Godly Republicanism: Puritans, Pilgrims, and a City on a Hill
Michael P. Winship
Harvard University Press, 2012
350 pp., $49.95
American Christian Politics
Winship engages in quite a bit of densely footnoted inside baseball to defend these conclusions. First, "New England" means primarily the Plymouth colony (founded by "Pilgrims" in 1620), Massachusetts Bay, and New Haven (a separate colony on the north shore of Long Island Sound that existed from 1638 until absorbed into Connecticut in 1662). Connecticut, first settled as a kind of outpost of Massachusetts in the mid-1630s, but where its definite charter of 1662 came from the king and whose churches always leaned a little bit more toward presbyterianism, also counts as "New England" but not quite as purely.

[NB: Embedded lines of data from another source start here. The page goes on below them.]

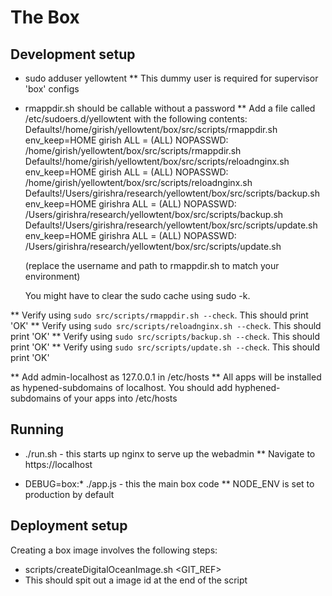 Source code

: The Box
=======

Development setup
-----------------
* sudo adduser yellowtent
** This dummy user is required for supervisor 'box' configs

* rmappdir.sh should be callable without a password
** Add a file called /etc/sudoers.d/yellowtent with the following contents:
    Defaults!/home/girish/yellowtent/box/src/scripts/rmappdir.sh env_keep=HOME
    girish ALL = (ALL) NOPASSWD: /home/girish/yellowtent/box/src/scripts/rmappdir.sh
    Defaults!/home/girish/yellowtent/box/src/scripts/reloadnginx.sh env_keep=HOME
    girish ALL = (ALL) NOPASSWD: /home/girish/yellowtent/box/src/scripts/reloadnginx.sh
    Defaults!/Users/girishra/research/yellowtent/box/src/scripts/backup.sh env_keep=HOME
    girishra ALL = (ALL) NOPASSWD: /Users/girishra/research/yellowtent/box/src/scripts/backup.sh
    Defaults!/Users/girishra/research/yellowtent/box/src/scripts/update.sh env_keep=HOME
    girishra ALL = (ALL) NOPASSWD: /Users/girishra/research/yellowtent/box/src/scripts/update.sh

   (replace the username and path to rmappdir.sh to match your environment)

   You might have to clear the sudo cache using sudo -k.

** Verify using `sudo src/scripts/rmappdir.sh --check`. This should print 'OK'
** Verify using `sudo src/scripts/reloadnginx.sh --check`. This should print 'OK'
** Verify using `sudo src/scripts/backup.sh --check`. This should print 'OK'
** Verify using `sudo src/scripts/update.sh --check`. This should print 'OK'

** Add admin-localhost as 127.0.0.1 in /etc/hosts
** All apps will be installed as hypened-subdomains of localhost. You should add
   hyphened-subdomains of your apps into /etc/hosts

Running
-------
* ./run.sh - this starts up nginx to serve up the webadmin
** Navigate to https://localhost

* DEBUG=box:* ./app.js - this the main box code
** NODE_ENV is set to production by default

Deployment setup
----------------
Creating a box image involves the following steps:
* scripts/createDigitalOceanImage.sh <GIT_REF>
* This should spit out a image id at the end of the script

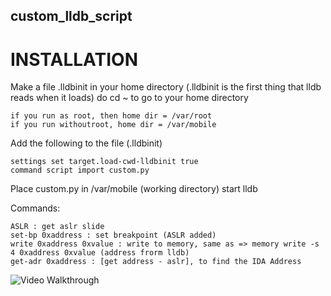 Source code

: ## custom_lldb_script

# INSTALLATION

Make a file .lldbinit in your home directory (.lldbinit is the first thing that lldb reads when it loads) do cd ~ to go to your home directory
	
	if you run as root, then home dir = /var/root
	if you run withoutroot, home dir = /var/mobile
	
	
Add the following to the file (.lldbinit) 

	settings set target.load-cwd-lldbinit true
	command script import custom.py
	
	
Place custom.py in /var/mobile (working directory)
start lldb

Commands:
	
	ASLR : get aslr slide
	set-bp 0xaddress : set breakpoint (ASLR added)
	write 0xaddress 0xvalue : write to memory, same as => memory write -s 4 0xaddress 0xvalue (address frorm lldb)
	get-adr 0xaddress : [get address - aslr], to find the IDA Address


<img src='https://media.giphy.com/media/uBn76OHK83u6tuIiMM/giphy.gif' title='Video Walkthrough' width='' alt='Video Walkthrough' />
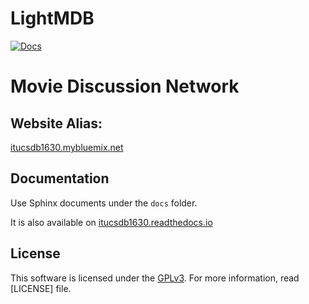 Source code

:LightMDB
========

[![Docs](https://readthedocs.org/projects/itucsdb1630/badge/?version=latest)](https://itucsdb1630.readthedocs.io/en/latest/?badge=latest)

# Movie Discussion Network

Website Alias:
-------------
[itucsdb1630.mybluemix.net](https://itucsdb1630.mybluemix.net/)

Documentation
-------------
Use Sphinx documents under the `docs` folder.

It is also available on [itucsdb1630.readthedocs.io](https://itucsdb1630.readthedocs.io/)


License
-------
This software is licensed under the
[GPLv3](https://www.gnu.org/licenses/gpl-3.0.html). For more
information, read [LICENSE] file.
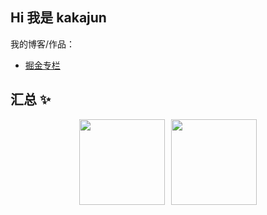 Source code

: 

## Hi 我是 kakajun

我的博客/作品：

- [掘金专栏](https://juejin.cn/user/1618120936275127)

## 汇总 ✨
<p align="center">
<img   height="137px" style="padding-right: 10px;" src="https://github-readme-stats.vercel.app/api?username=kakajun&hide_title=true&hide_border=true&show_icons=true&include_all_commits=true&line_height=21&bg_color=0,EC6C6C,FFD479,FFFC79,73FA79&theme=graywhite&locale=cn" /><img  height="137px" src="https://github-readme-stats.vercel.app/api/top-langs/?username=kakajun&hide_title=true&hide_border=true&layout=compact&bg_color=0,73FA79,73FDFF,D783FF&theme=graywhite&locale=cn" />
</p>
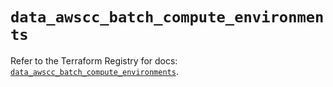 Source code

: # `data_awscc_batch_compute_environments`

Refer to the Terraform Registry for docs: [`data_awscc_batch_compute_environments`](https://registry.terraform.io/providers/hashicorp/awscc/0.70.0/docs/data-sources/batch_compute_environments).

Godly Republicanism directly challenges long-accepted opinion that has denied the general importance of the Plymouth Colony. It was founded by "moderate separates" who had abandoned efforts to reform the episcopal Church of England and whose wanderings had taken them to the Netherlands before they came to America. Their key role, according to Winship, was to display an actually functioning model of a truly scriptural church for the Puritans who arrived in great numbers from 1629, but whose protests against Anglican abuses had never clearly united behind a single alternative for a biblically reformed church life. Thus, Plymouth strongly supported the initial Massachusetts church, founded at Salem in 1629, when it established itself as a "militantly" (my word) Puritan congregation, and then guided succeeding Massachusetts churches toward their determined form of Puritan congregationalism.
Winship also challenges the many accounts of early-modern republicanism that have pictured it as an essentially secular ideology strongly inimical, with its all-out focus on worldly power, to the Puritans' strict Calvinism. Instead, he argues that the "godly republicanism" of early New England came directly from spiritual sources. The Puritans' greatest desire was to bring about biblical reform of churches corrupted by abuses of unchecked power. In Massachusetts and New Haven, Puritans also set up a system to ensure that truly virtuous citizens controlled the body politic. This was a scheme whereby the freemen (male citizens) elected the colony's officials, the sole qualification to be a freeman was church membership, and church membership required a testimony of God's gracious work in one's life. Explicitly Christian virtue thus grounded the health of the "commonwealth," an expressly republican term. Those scholars, including myself, who have described the republicanism of the Revolutionary era as secular may reply that the early Puritan arrangement was soon modified by the Puritans themselves and then completely abrogated when Massachusetts was taken over as a royal colony in 1684. But Winship nonetheless makes a strong case for a definite Christian root to the founding republican principles of the United States.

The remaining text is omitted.